CIO

Why big data is a big deal

But 38 per cent of organisations still don’t understand what it is

Big Data is a relative term. We have been managing data growth since back in the 1880s when American statistician, Herman Hollerith, developed a mechanical tabulator based on punched cards to tabulate statistics from millions of pieces of data.

Hollerith’s tabulator was used in the United States Census in 1890, resulting in it being completed months ahead of schedule and significantly under budget. Hollerith went on to become the founder of the company that would later become IBM.

From those early days of data collection and analysis, there has been an increasing appetite by organisations and individuals to collect and analyse data for a variety of purposes such as operational efficiency, sales and marketing and forecasting.

As organisations found new uses for data, and began to ask more complex questions of it, technology also evolved to meet the demand in being able to manage it, and this led to a symbiotic relationship between information and technology.

Data thus far had been a measurable quantum and was organised in a structured manner that was easily identifiable and retrievable. Technology evolved at a commensurate pace to ensure the equation was balanced and stayed relatively the same.

However, this relied on all relevant data to be managed centrally, where it could be neatly indexed, filed in rows and columns in multiple layers, and then called upon and manipulated to give any number of results based on the questions asked.

This is the typical modus operandi of a relational database management system (RDBMS), which will store an organisation’s operational data to be used to derive insights at various stages of the information lifecycle.

Regardless of where, when and how information was collected, it was rendered to the database structure to comply with standard query language. This standard of information management gave rise to the database administrator (DBA), who became somewhat a demigod in the IT department as he managed the loads and bottlenecks in the flow of information to an organisation’s mission-critical applications.

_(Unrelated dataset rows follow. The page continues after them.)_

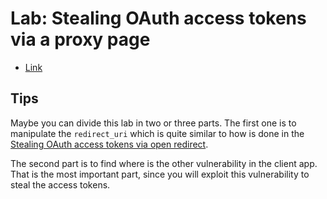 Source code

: # Lab: Stealing OAuth access tokens via a proxy page

- [Link](https://portswigger.net/web-security/oauth/lab-oauth-stealing-oauth-access-tokens-via-a-proxy-page)

## Tips

Maybe you can divide this lab in two or three parts. The first one is to manipulate the `redirect_uri` which is quite similar to how is done in the [Stealing OAuth access tokens via open redirect](../stealing-access-token-via-open-redirect).

The second part is to find where is the other vulnerability in the client app. That is the most important part, since you will exploit this vulnerability to steal the access tokens. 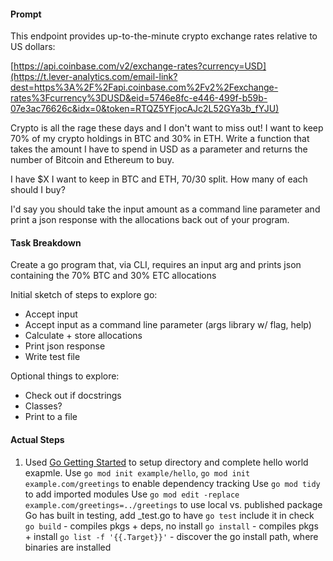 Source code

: #### Prompt

This endpoint provides up-to-the-minute crypto exchange rates relative to US dollars:

[https://api.coinbase.com/v2/exchange-rates?currency=USD](https://t.lever-analytics.com/email-link?dest=https%3A%2F%2Fapi.coinbase.com%2Fv2%2Fexchange-rates%3Fcurrency%3DUSD&eid=5746e8fc-e446-499f-b59b-07e3ac76626c&idx=0&token=RTQZ5YFjocAJc2L52GYa3b_fYJU)

Crypto is all the rage these days and I don't want to miss out! I want to keep 70% of my crypto holdings in BTC and 30% in ETH. Write a function that takes the amount I have to spend in USD as a parameter and returns the number of Bitcoin and Ethereum to buy.

I have $X I want to keep in BTC and ETH, 70/30 split. How many of each should I buy?

I'd say you should take the input amount as a command line parameter and print a json response with the allocations back out of your program.

#### Task Breakdown

Create a go program that, via CLI, requires an input arg and prints json containing the 70% BTC and 30% ETC allocations

Initial sketch of steps to explore go:

- Accept input
- Accept input as a command line parameter (args library w/ flag, help)
- Calculate + store allocations
- Print json response
- Write test file

Optional things to explore:

- Check out if docstrings
- Classes?
- Print to a file

#### Actual Steps

1. Used [Go Getting Started](https://go.dev/doc/tutorial/getting-started) to setup directory and complete hello world exapmle.
   Use `go mod init example/hello`, `go mod init example.com/greetings` to enable dependency tracking
   Use `go mod tidy` to add imported modules
   Use `go mod edit -replace example.com/greetings=../greetings` to use local vs. published package
   Go has built in testing, add \_test.go to have `go test` include it in check
   `go build` - compiles pkgs + deps, no install
   `go install` - compiles pkgs + install
   `go list -f '{{.Target}}'` - discover the go install path, where binaries are installed
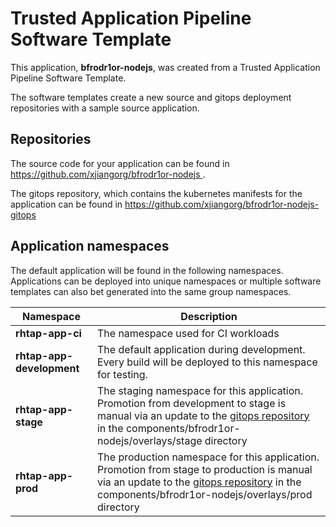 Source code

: # Trusted Application Pipeline Software Template

This application, **bfrodr1or-nodejs**, was created from a Trusted Application Pipeline Software Template.

The software templates create a new source and gitops deployment repositories with a sample source application. 

## Repositories

The source code for your application can be found in [https://github.com/xjiangorg/bfrodr1or-nodejs ](https://github.com/xjiangorg/bfrodr1or-nodejs ).
 
The gitops repository, which contains the kubernetes manifests for the application can be found in 
[https://github.com/xjiangorg/bfrodr1or-nodejs-gitops ](https://github.com/xjiangorg/bfrodr1or-nodejs-gitops ) 

## Application namespaces 

The default application will be found in the following namespaces. Applications can be deployed into unique namespaces or multiple software templates can also bet generated into the same group namespaces.  

|  Namespace   |  Description   |  
| -------- | -------- |
| **rhtap-app-ci** | The namespace used for CI workloads |
| **rhtap-app-development** | The default application during development. Every build will be deployed to this namespace for testing. |
| **rhtap-app-stage** | The staging namespace for this application. Promotion from development to stage is manual via an update to the [gitops repository](https://github.com/xjiangorg/bfrodr1or-nodejs-gitops ) in the components/bfrodr1or-nodejs/overlays/stage directory |
| **rhtap-app-prod** | The production namespace for this application. Promotion from stage to production is manual via an update to the [gitops repository](https://github.com/xjiangorg/bfrodr1or-nodejs-gitops ) in the components/bfrodr1or-nodejs/overlays/prod directory | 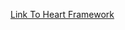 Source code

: [Link To Heart Framework](https://docs.google.com/presentation/d/1J1nEnExj2YdQdlcjSRDfIdixiDMKVcEhdbOESRRUSpk/edit#slide=id.gc8216bd24_20_0)

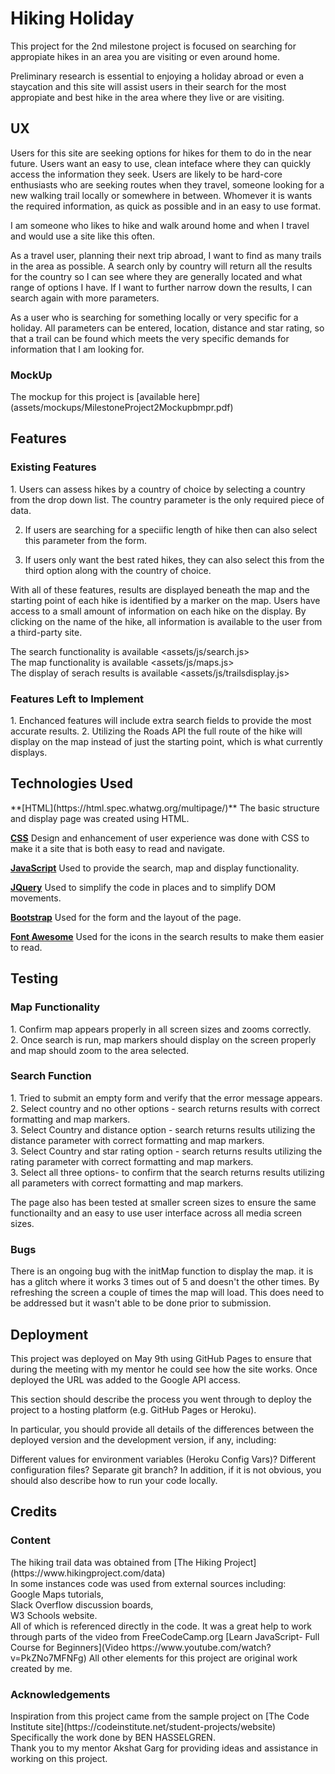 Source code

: <h1>Hiking Holiday</h1>
This project for the 2nd milestone project is focused on searching for appropiate hikes in an area you are visiting or even around home.  

Preliminary research is essential to enjoying a holiday abroad or even a staycation and this site will assist users in their search for 
the most appropiate and best hike in the area where they live or are visiting.  

<h2>UX</h2>
Users for this site are seeking options for hikes for them to do in the near future.  Users want an easy to use, clean inteface where they can 
quickly access the information they seek.  Users are likely to be hard-core enthusiasts who are seeking routes when they travel, someone looking
for a new walking trail locally or somewhere in between. Whomever it is wants the required information, as quick as possible and in an easy to
use format.  

I am someone who likes to hike and walk around home and when I travel and would use a site like this often.  

As a travel user, planning their next trip abroad, I want to find as many trails in the area as possible.  A search only by country will return
all the results for the country so I can see where they are generally located and what range of options I have.  If I want to further narrow down
the results, I can search again with more parameters.

As a user who is searching for something locally or very specific for a holiday.  All parameters can be entered, location, distance and star rating,
so that a trail can be found which meets the very specific demands for information that I am looking for. 


<h3>MockUp</h3>
The mockup for this project is [available here](assets/mockups/MilestoneProject2Mockupbmpr.pdf)

<h2>Features</h2>

<h3>Existing Features</h3>
1. Users can assess hikes by a country of choice by selecting a country from the drop down list. The country parameter is the only required piece of data.  

2. If users are searching for a speciific length of hike then can also select this parameter from the form.  

3. If users only want the best rated hikes, they can also select this from the third option along with the country of choice.  

With all of these features, results are displayed beneath the map and the starting point of each hike is identified by a marker on the map.
Users have access to a small amount of information on each hike on the display.  By clicking on the name of the hike, all information is available
to the user from a third-party site.  

The search functionality is available <assets/js/search.js>  
The map functionality is available <assets/js/maps.js>  
The display of serach results is available <assets/js/trailsdisplay.js>  


<h3>Features Left to Implement</h3>
1.  Enchanced features will include extra search fields to provide the most accurate results.  
2.  Utilizing the Roads API the full route of the hike will display on the map instead of just the starting point, which is what currently displays.  

<h2>Technologies Used</h2>
**[HTML](https://html.spec.whatwg.org/multipage/)**
  The basic structure and display page was created using HTML.

**[CSS](https://www.w3.org/Style/CSS/Overview.en.html)**
  Design and enhancement of user experience was done with CSS to make it a site that is both easy to read and navigate. 

**[JavaScript](http://www.ecmascript.org/)**
  Used to provide the search, map and display functionality.

**[JQuery](https://jquery.com/)**
  Used to simplify the code in places and to simplify DOM movements.
  
**[Bootstrap](https://getbootstrap.com/)**
  Used for the form and the layout of the page. 

**[Font Awesome](https://fontawesome.com/)**
  Used for the  icons in the search results to make them easier to read.



<h2>Testing</h2>

<h3>Map Functionality</h3>
1. Confirm map appears properly in all screen sizes and zooms correctly.<br>
2. Once search is run, map markers should display on the screen properly and map should zoom to the area selected.<br>

<h3>Search Function</h3>
1. Tried to submit an empty form and verify that the error message appears.<br>
2. Select country and no other options - search returns  results with correct formatting and map markers. <br> 
3. Select Country and distance option - search returns  results utilizing the distance parameter with correct formatting and map markers.<br>  
3. Select Country and star rating option - search returns  results utilizing the rating parameter with correct formatting and map markers. <br> 
3. Select all three options- to confirm that the search returns  results utilizing all parameters with correct formatting and map markers. <br> 

The page also has been tested at smaller screen sizes to ensure the same functionailty and an easy to use user interface across all media screen sizes.

<h3>Bugs</h3>
There is an ongoing bug with the initMap function to display the map.  it is has a glitch where it works 3 times out of 5 and doesn't the other 
times.  By refreshing the screen a couple of times the map will load.  This does need to be addressed but it wasn't able to be done prior to submission.


<h2>Deployment</h2>
This project was deployed on May 9th using GitHub Pages to ensure that during the meeting with my mentor he could see how the site works.  
Once deployed the URL was added to the Google API access.

This section should describe the process you went through to deploy the project to a hosting platform (e.g. GitHub Pages or Heroku).

In particular, you should provide all details of the differences between the deployed version and the development version, if any, including:

Different values for environment variables (Heroku Config Vars)?
Different configuration files?
Separate git branch?
In addition, if it is not obvious, you should also describe how to run your code locally.

<h2>Credits</h2>
<h3>Content</h3>
The hiking trail data was obtained from [The Hiking Project](https://www.hikingproject.com/data)<br>
In some instances code was used from external sources including: <br>
Google Maps tutorials,   <br>
Slack Overflow discussion boards, <br>
W3 Schools website. <br>
All of which is referenced directly in the code.
It was a great help to work through parts of the video from FreeCodeCamp.org [Learn JavaScript- Full Course for Beginners](Video https://www.youtube.com/watch?v=PkZNo7MFNFg)
All other elements for this project are original work created by me.  <br>

<h3>Acknowledgements</h3>
Inspiration from this project came from the sample project on [The Code Institute site](https://codeinstitute.net/student-projects/website)<br>
Specifically the work done by BEN HASSELGREN.  <br>
Thank you to my mentor Akshat Garg for providing ideas and assistance in working on this project.  <br>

This also brought about bespoke technologies that automated many of the DBA’s functions and allowed him to concentrate on more important tasks in managing an ever growing data warehouse.

As queries became more complex and multi-dimensional, business intelligence tools came to the forefront to give organisations insights on the data they collected and stored to help manage their business operations through meaningful insights.

Thus far the DBA existed in relative comfort, orchestrating the flow of information in and out of the data warehouse with the help of many management tools that kept the organisation running at an optimum level. Then something unexpected happened. To understand this, we need to look quickly at what IDC classifies as the third platform of technology.

Burning platforms

The first platform saw users connecting to a central computer, either a mainframe or some other host system through a terminal. The second platform saw this evolve to the use of personal computers in a client-server relationship, and then as the Internet came into the equation, application servers and web-enabled applications.

The third platform, the current iteration, sees a democratisation of technology across enterprises and consumers through such trends as mobile devices, cloud computing, social media, application development platforms and analytics.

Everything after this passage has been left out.